Sventurata ! che dissi ? E l’amor moi ?
Dunque scordar poss’io
Questo fervido amor che, oppressa e schiava,
Come raggio di sol qui mi beava?
Imprechero la morte
A Radames… a lui che amo pur tanto !
Ah ! non fu in terra mal
Da più crudeli angoscie un core affranto.
I sacri nomi di padre… di amante
Ne profferir poss’io, ne ricordar…
Per l’un… per l’altro… confusa, tremante…
Io piangere vorrei… Vorrei pregar.
Ma la mia prece in bestemmia si muta…
Detillo e il pianto a me… colpa il sospir…
In notte cupa la mente è perduta…
E nell’ansia crudel vorrei morir.
Numi, pietà – del moi dolor…
Amor fatal – tremendo amor
Spezzami il cor – sammi morir !

Toute la musique écrite pour la deuxième tableau de cet acte a un caractère incontestable d’originalité. M. Verdi a fait usage des tonalités anciennes et introduit plusieurs progressions particulières aux modes du chant grégorien. On a prétendu qu’il avait reproduit, dans les motifs des danses sacrées, des mélodies indigènes. Cela est possible.
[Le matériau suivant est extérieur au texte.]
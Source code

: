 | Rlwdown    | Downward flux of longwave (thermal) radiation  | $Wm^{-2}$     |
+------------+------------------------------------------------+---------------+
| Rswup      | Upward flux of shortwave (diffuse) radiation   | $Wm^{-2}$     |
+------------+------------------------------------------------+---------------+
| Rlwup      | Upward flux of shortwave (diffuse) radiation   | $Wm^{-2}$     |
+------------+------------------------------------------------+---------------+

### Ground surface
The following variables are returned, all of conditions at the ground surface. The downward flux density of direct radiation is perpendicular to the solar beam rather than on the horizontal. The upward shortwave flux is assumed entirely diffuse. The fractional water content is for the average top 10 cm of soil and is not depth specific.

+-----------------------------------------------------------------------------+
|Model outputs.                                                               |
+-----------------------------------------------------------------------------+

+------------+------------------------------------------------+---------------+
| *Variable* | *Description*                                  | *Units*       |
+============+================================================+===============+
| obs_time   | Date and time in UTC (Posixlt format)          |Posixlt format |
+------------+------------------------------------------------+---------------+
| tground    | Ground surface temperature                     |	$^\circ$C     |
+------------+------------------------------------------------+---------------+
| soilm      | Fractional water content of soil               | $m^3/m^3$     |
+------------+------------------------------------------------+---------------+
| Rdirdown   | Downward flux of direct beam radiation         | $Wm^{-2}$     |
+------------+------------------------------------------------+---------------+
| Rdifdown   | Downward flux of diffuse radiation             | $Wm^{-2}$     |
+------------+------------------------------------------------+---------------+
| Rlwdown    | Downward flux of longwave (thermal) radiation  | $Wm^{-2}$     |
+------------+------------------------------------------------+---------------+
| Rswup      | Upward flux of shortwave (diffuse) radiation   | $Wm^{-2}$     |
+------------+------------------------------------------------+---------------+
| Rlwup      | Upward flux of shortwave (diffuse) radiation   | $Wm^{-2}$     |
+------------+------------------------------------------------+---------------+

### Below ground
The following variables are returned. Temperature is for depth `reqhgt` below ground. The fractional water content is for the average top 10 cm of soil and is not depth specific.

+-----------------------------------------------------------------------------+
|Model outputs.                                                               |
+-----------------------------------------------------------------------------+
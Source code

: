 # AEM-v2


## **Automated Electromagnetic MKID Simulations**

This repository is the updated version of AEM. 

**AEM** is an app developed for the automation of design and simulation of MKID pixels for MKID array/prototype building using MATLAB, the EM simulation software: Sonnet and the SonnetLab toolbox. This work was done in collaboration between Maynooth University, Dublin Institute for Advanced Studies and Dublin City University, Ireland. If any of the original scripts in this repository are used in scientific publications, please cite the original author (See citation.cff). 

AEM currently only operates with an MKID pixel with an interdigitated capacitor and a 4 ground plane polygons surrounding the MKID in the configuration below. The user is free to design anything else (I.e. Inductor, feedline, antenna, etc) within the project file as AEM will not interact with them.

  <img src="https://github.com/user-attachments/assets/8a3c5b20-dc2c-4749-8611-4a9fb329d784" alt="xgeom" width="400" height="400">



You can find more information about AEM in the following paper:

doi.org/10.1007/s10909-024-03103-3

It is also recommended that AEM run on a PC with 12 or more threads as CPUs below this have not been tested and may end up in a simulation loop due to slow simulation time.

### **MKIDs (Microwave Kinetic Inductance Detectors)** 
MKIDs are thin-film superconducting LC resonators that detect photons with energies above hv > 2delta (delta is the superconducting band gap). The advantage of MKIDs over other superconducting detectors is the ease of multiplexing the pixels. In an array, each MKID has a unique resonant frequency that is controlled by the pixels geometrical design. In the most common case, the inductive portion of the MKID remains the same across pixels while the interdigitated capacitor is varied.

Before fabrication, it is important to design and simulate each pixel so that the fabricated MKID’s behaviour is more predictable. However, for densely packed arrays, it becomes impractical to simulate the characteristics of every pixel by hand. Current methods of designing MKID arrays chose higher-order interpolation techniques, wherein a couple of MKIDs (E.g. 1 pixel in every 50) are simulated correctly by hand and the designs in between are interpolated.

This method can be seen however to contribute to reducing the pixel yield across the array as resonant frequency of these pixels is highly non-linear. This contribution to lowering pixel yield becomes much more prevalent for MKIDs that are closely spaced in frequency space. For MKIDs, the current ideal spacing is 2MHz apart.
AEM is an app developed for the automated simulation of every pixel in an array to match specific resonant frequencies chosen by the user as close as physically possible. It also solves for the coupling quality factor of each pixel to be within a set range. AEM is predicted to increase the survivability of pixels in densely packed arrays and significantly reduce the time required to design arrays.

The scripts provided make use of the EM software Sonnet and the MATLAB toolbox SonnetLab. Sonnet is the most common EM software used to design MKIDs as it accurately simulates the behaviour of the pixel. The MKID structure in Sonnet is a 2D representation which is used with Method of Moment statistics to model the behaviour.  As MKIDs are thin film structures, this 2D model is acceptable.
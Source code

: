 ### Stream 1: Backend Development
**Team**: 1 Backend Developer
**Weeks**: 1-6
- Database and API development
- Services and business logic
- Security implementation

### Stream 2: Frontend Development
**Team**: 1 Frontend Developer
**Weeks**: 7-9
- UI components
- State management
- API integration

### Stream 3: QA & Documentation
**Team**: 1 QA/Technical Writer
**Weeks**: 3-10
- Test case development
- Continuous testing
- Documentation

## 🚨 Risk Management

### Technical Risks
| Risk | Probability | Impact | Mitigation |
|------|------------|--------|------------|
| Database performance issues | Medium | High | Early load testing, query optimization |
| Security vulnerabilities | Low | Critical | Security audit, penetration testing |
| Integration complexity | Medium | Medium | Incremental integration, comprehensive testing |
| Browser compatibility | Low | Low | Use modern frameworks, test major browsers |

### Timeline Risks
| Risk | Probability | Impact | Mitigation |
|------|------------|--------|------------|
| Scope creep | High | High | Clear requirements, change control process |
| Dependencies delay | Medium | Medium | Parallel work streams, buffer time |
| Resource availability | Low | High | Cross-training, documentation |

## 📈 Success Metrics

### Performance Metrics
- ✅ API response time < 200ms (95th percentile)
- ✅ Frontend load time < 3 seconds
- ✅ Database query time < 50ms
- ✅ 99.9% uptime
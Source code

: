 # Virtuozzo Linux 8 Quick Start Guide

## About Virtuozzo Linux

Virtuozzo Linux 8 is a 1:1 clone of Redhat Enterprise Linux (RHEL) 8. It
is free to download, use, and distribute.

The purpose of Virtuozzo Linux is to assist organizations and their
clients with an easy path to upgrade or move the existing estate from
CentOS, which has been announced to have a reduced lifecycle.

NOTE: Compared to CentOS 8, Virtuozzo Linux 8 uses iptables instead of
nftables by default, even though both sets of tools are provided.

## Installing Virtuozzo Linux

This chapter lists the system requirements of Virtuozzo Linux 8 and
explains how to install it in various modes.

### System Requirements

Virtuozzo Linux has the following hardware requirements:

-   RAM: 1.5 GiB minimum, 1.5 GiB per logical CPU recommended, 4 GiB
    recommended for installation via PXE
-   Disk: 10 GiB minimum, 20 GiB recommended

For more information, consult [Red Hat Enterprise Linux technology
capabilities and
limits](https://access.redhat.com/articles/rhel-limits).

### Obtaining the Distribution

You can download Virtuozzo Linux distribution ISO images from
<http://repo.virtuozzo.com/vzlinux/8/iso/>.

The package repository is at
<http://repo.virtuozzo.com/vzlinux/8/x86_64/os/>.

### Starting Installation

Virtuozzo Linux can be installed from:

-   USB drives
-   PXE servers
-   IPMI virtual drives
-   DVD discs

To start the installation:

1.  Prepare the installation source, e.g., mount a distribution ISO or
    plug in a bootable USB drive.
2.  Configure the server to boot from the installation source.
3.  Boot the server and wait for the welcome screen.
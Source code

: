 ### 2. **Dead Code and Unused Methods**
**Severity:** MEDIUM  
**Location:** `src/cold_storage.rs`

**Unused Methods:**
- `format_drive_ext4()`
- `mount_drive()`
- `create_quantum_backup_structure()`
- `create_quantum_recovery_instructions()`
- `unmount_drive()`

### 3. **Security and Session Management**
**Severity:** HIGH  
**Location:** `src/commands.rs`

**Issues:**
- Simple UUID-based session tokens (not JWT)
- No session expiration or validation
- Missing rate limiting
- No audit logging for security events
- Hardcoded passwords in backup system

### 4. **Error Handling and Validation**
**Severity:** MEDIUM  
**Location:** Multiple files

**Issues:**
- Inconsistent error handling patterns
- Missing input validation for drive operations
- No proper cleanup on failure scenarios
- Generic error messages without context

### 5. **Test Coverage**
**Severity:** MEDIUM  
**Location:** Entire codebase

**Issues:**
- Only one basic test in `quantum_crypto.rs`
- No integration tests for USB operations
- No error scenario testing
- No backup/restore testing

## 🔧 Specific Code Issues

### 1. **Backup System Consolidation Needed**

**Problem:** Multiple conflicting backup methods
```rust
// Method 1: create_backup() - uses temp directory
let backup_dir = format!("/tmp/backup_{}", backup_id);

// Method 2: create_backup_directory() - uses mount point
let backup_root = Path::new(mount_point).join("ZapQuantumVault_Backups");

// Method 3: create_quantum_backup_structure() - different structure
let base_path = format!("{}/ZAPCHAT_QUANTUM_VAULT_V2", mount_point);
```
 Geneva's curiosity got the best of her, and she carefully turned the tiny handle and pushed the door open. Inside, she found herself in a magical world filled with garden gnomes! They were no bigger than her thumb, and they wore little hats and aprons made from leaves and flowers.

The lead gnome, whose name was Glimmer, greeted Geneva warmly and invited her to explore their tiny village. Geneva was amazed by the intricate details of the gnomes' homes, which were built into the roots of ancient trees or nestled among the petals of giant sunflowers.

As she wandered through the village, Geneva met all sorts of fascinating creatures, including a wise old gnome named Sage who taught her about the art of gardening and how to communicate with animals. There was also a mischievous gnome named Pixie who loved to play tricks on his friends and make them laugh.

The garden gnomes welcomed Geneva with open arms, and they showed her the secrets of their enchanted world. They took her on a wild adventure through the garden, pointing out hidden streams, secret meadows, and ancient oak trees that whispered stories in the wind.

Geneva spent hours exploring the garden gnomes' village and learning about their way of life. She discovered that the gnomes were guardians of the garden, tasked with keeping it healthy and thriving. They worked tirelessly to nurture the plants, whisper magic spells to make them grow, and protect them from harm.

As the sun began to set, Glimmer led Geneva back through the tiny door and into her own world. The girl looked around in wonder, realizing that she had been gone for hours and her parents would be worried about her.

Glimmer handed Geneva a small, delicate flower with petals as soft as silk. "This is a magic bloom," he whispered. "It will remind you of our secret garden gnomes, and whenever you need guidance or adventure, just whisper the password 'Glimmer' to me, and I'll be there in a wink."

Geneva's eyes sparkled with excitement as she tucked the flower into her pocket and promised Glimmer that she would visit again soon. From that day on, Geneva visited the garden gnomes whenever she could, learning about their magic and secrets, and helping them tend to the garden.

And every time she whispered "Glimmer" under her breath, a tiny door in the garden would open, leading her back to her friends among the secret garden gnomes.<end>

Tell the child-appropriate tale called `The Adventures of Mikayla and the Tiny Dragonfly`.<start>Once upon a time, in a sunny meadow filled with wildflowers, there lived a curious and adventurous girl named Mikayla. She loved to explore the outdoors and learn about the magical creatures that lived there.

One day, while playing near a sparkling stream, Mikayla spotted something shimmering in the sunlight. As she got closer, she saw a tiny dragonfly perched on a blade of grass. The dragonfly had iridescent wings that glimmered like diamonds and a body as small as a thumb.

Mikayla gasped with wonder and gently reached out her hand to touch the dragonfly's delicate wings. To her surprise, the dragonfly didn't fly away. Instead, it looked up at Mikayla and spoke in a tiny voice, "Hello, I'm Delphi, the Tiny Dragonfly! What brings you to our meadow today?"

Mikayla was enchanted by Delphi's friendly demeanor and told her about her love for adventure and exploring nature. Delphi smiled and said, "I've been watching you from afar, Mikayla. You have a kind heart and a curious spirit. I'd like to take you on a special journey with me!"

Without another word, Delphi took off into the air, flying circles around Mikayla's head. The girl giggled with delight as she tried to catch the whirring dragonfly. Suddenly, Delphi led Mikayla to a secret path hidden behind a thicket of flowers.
Plusieurs de ces chants africains, transmis par la tradition, remontent à une haute antiquité et par conséquent ont beaucoup d’analogie avec plusieurs de nos plains-chants. Mais le compositeur les a accompagnés d’une harmonie excellente et souvent d’un contrepoint très habile, de telle sorte qu’ils n’offensent pas l’oreille et ne forment pas une disparate dans l’œuvre artistique. Toute cette scène dans le temple de Vulcain à Memphis est extrêmement belle.